Our last post focused on how to keep the holidays an enjoyable time for the family when popping out to parties and activities, or hosting guests in your home. In this post, we’re sharing tips for staying with families over the Holidays for breastfed babies, and their parents.
This time of year can be a very magical one, or it can be hectic and stressful. When you add a breastfed baby into the mix, schedules become important. Downtime transforms from a nice to have into a must.
Babies are very sensitive to their environment. When you travel and stay in a new place for any length of time, it can be exhausting for your little one. New or unfamiliar people will be asking to hold the baby, and even watching them for stretches of time. There might be other kids and loud noises. Then you have the general lights and decorations for the holidays.
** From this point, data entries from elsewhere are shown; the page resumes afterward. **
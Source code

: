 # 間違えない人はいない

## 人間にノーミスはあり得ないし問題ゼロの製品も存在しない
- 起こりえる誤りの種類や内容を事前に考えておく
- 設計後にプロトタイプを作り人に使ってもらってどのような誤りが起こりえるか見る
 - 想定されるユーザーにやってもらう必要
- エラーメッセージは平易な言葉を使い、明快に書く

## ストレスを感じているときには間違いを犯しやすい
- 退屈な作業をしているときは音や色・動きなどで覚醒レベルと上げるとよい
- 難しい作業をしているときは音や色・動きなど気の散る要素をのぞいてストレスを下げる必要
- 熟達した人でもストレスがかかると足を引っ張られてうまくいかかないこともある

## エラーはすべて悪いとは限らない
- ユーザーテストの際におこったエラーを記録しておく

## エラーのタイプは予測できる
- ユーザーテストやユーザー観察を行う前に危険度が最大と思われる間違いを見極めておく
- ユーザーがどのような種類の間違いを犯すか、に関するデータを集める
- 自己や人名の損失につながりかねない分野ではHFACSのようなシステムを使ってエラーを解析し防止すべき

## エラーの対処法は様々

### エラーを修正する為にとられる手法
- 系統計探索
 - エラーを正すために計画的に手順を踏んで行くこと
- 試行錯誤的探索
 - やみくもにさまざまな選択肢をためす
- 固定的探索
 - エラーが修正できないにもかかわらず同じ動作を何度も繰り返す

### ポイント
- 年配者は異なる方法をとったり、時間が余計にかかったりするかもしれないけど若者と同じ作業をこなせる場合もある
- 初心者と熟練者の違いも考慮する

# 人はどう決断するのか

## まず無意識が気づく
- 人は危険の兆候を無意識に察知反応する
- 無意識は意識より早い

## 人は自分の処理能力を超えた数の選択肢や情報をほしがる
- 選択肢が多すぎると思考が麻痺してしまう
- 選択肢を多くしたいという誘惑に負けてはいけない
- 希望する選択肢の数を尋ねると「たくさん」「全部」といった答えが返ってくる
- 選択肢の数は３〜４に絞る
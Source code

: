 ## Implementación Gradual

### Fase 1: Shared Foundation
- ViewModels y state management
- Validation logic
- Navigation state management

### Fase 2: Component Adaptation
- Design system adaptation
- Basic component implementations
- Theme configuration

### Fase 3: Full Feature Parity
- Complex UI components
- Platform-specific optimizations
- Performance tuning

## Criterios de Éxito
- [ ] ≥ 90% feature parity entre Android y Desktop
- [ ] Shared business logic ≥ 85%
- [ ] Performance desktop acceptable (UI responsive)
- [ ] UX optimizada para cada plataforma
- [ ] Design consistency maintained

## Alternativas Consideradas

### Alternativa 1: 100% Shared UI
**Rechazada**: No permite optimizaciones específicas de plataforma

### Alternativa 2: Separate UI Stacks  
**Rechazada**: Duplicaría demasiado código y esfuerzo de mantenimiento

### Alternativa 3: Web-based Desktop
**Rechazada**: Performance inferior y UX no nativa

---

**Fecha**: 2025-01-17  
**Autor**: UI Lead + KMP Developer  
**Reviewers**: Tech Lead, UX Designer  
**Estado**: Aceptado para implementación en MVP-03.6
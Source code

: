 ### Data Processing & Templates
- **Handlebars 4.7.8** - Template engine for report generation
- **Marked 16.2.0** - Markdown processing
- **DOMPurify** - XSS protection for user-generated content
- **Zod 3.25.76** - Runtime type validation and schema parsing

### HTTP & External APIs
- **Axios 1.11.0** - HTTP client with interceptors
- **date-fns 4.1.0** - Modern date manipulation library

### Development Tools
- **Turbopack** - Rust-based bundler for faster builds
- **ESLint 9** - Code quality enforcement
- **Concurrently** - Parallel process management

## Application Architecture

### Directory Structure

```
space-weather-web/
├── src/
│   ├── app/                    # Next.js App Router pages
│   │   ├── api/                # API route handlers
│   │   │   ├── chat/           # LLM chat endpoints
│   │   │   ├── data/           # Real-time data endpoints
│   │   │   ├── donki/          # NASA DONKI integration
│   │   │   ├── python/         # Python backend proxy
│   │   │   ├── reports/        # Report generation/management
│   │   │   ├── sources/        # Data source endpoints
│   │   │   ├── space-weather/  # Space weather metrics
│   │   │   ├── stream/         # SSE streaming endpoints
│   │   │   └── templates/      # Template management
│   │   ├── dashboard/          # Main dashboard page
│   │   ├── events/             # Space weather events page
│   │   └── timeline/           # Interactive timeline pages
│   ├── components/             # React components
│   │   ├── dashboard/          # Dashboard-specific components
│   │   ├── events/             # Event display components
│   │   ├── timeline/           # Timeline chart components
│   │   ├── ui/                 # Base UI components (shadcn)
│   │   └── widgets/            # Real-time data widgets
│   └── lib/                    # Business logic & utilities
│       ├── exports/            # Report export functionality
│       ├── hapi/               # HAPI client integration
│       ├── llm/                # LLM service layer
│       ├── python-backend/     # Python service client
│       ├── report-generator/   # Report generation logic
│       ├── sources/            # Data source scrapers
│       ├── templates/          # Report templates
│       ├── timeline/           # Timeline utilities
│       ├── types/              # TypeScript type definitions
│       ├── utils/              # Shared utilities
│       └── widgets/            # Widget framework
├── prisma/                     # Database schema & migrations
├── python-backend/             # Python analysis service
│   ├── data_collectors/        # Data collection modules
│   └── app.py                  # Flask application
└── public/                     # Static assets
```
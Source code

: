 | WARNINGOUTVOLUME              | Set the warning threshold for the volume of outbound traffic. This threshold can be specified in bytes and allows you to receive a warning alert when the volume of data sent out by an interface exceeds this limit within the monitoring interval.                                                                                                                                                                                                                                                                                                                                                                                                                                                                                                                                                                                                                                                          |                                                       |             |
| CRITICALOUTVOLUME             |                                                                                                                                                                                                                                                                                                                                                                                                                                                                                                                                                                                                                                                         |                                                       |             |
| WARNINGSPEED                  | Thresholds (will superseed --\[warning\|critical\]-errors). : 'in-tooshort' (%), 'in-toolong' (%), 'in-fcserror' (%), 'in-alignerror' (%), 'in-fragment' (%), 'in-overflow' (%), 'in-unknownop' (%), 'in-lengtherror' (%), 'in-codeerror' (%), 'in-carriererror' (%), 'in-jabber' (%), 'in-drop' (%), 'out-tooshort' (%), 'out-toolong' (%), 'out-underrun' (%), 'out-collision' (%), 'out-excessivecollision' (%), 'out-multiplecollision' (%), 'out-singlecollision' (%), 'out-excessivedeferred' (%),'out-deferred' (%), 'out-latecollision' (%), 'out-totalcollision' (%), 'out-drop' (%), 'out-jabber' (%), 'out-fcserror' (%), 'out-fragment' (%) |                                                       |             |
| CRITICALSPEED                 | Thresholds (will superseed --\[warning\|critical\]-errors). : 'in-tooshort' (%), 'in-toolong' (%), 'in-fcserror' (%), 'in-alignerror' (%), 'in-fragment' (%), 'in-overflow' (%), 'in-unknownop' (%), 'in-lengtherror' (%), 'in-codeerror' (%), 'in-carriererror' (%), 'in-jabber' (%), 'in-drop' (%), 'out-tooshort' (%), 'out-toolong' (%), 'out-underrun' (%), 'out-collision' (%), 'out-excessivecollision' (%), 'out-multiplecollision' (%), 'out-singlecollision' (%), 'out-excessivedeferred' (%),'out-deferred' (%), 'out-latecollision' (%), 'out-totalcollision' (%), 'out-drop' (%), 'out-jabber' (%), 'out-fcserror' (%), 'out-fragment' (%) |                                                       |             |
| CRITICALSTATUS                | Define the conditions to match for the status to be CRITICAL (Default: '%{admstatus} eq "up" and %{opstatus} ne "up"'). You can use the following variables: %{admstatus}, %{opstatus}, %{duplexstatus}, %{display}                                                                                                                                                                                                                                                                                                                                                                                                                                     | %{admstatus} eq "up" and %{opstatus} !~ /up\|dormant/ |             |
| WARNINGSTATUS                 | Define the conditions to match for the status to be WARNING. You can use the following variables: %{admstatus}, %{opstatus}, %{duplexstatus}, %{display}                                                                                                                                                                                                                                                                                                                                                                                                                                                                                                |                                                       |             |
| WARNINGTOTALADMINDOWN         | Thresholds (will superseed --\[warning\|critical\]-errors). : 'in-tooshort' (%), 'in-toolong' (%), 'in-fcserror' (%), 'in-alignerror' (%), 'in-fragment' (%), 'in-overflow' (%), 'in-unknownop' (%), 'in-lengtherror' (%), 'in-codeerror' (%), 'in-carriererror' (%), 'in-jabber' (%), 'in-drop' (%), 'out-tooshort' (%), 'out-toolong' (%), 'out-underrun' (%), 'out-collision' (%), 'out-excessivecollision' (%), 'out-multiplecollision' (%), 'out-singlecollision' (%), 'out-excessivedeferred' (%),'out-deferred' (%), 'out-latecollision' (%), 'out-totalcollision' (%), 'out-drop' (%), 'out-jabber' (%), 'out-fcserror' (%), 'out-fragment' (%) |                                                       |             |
Tip: Be sure to schedule in down time before naps. Pay attention to your baby’s cues. If they’ve recently gone down to one nap, maybe adding that second one in while traveling can help minimize tears and keep these days magical.
Generally people will want to hold and snuggle your baby. Speak with your nuclear family ahead of time and decide what your boundaries are: Who can and cannot hold your baby? What are the deciding factors?
The holidays and cold and flu season overlap. Some families will decide that they are the only ones to hold infants in order to protect them. For others, vaccinations are the deciding factor. And other families use trust and gut instinct when deciding who to allow to hold their baby. Find what works for your family and decide this ahead of time. This will allow you to communicate this to friends and family and have any necessary conversations around your boundaries. When communicating, it can help to have the partner who is the direct relation to the friends or family explain the boundary.
New Sleeping Situations
There’s a good chance if your little one is sleeping like a rockstar at home, you have a pretty set bedtime routine. Sound machine, perfect temperature, and a cozy crib all combine for the perfect sleeping tonic. In a new house though, you might be working with a playpen instead of a crib, rooms might not be so dark. Things can just be different. And it’s tough for your baby to cope.
Tip: Try to control your environment the best that you can. Popup sleep tents are great ways to make sure you have a dark and cozy place for your little one to sleep. Figure out the noise situation ahead of time, either using your phone, borrowing an Alexa from your hosts, etc. Being prepared can help minimize stress.
While you might think that your baby’s food situation won’t change while traveling, think again. You are likely to be eating and drinking different foods while you are away from home. This can change the taste of your breast milk.
Tip: Watch strong flavors and pay attention to what you are eating. If your baby reacts strongly, it might be because you have tried something new or eaten something that they are not used to.
Remember to Hydrate
You aren’t Rumpelstiltskin. While you can make liquid gold, you can’t make it from straw. While you are watching what you eat and making sure that you are eating enough (and enough of the good stuff), you also have to remember to drink enough water.
If you plan to drink this holiday season as a breastfeeding mama, keeping your feeding schedule is important. We love to hand express or pump milk ahead of time and have a bottle that we know our baby will take on hand. This takes the guesswork and the stress out of having a drink with friends and family and keeps your baby safe and happy as well. If you don’t typically give your baby a bottle, try a few practice runs ahead of the big event.
Tip: If your baby is fighting the bottle, try a calmer and quieter place to feed them. Babies can get distracted and overwhelmed.